> Your goal
Each line holding the word "many" must appear in the answer, copied from the entries.

> Material for this task
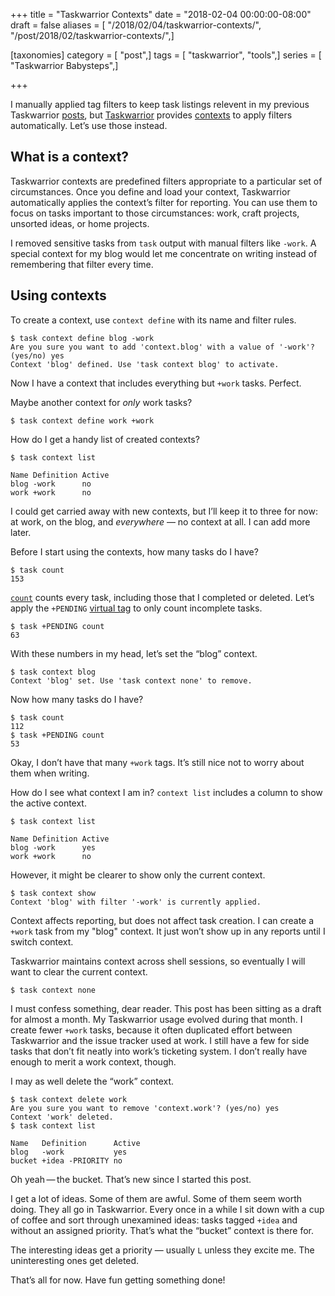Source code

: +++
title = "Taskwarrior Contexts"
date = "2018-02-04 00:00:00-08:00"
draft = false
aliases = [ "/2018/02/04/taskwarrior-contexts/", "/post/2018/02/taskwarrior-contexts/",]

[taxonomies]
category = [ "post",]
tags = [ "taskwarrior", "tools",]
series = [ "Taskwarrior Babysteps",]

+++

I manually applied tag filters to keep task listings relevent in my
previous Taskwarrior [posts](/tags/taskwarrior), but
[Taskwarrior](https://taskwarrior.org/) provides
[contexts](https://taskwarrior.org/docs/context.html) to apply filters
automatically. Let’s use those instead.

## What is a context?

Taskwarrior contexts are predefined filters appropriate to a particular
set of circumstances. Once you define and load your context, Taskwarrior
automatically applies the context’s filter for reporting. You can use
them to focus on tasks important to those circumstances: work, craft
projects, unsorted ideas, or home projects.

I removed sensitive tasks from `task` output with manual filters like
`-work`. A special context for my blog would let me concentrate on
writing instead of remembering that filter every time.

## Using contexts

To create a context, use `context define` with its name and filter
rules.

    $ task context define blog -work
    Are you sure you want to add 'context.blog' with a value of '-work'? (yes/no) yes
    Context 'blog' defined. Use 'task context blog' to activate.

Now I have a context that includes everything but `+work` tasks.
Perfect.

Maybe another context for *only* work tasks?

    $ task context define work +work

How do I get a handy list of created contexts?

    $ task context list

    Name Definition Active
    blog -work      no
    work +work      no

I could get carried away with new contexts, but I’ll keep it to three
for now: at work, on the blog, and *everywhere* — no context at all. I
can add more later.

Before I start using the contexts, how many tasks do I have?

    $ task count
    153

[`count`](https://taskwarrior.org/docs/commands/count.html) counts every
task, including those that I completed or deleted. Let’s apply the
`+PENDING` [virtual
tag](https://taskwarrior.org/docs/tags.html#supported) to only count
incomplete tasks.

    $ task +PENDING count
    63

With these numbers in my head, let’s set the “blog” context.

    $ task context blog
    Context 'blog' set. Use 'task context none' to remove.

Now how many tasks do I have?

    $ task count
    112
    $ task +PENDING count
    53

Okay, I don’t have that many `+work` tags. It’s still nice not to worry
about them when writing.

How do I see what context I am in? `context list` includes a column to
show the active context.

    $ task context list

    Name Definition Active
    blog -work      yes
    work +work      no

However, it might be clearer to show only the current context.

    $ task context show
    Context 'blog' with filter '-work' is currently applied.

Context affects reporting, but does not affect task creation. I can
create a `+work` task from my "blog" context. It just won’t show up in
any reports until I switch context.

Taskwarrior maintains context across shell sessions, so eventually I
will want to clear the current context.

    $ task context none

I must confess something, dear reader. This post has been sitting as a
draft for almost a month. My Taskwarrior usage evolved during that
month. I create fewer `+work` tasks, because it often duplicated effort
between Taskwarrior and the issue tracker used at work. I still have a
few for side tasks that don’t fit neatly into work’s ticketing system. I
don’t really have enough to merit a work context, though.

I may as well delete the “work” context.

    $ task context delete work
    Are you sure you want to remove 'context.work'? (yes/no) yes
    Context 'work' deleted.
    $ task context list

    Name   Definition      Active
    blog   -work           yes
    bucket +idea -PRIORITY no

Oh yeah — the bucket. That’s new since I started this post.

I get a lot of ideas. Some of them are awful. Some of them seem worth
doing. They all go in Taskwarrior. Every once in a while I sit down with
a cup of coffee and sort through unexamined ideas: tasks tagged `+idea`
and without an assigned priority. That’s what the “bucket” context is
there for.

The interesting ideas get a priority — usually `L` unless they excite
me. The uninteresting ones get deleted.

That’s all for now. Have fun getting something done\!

> Exercise response
Before I start using the contexts, how many tasks do I have?
Now how many tasks do I have?
Okay, I don’t have that many `+work` tags. It’s still nice not to worry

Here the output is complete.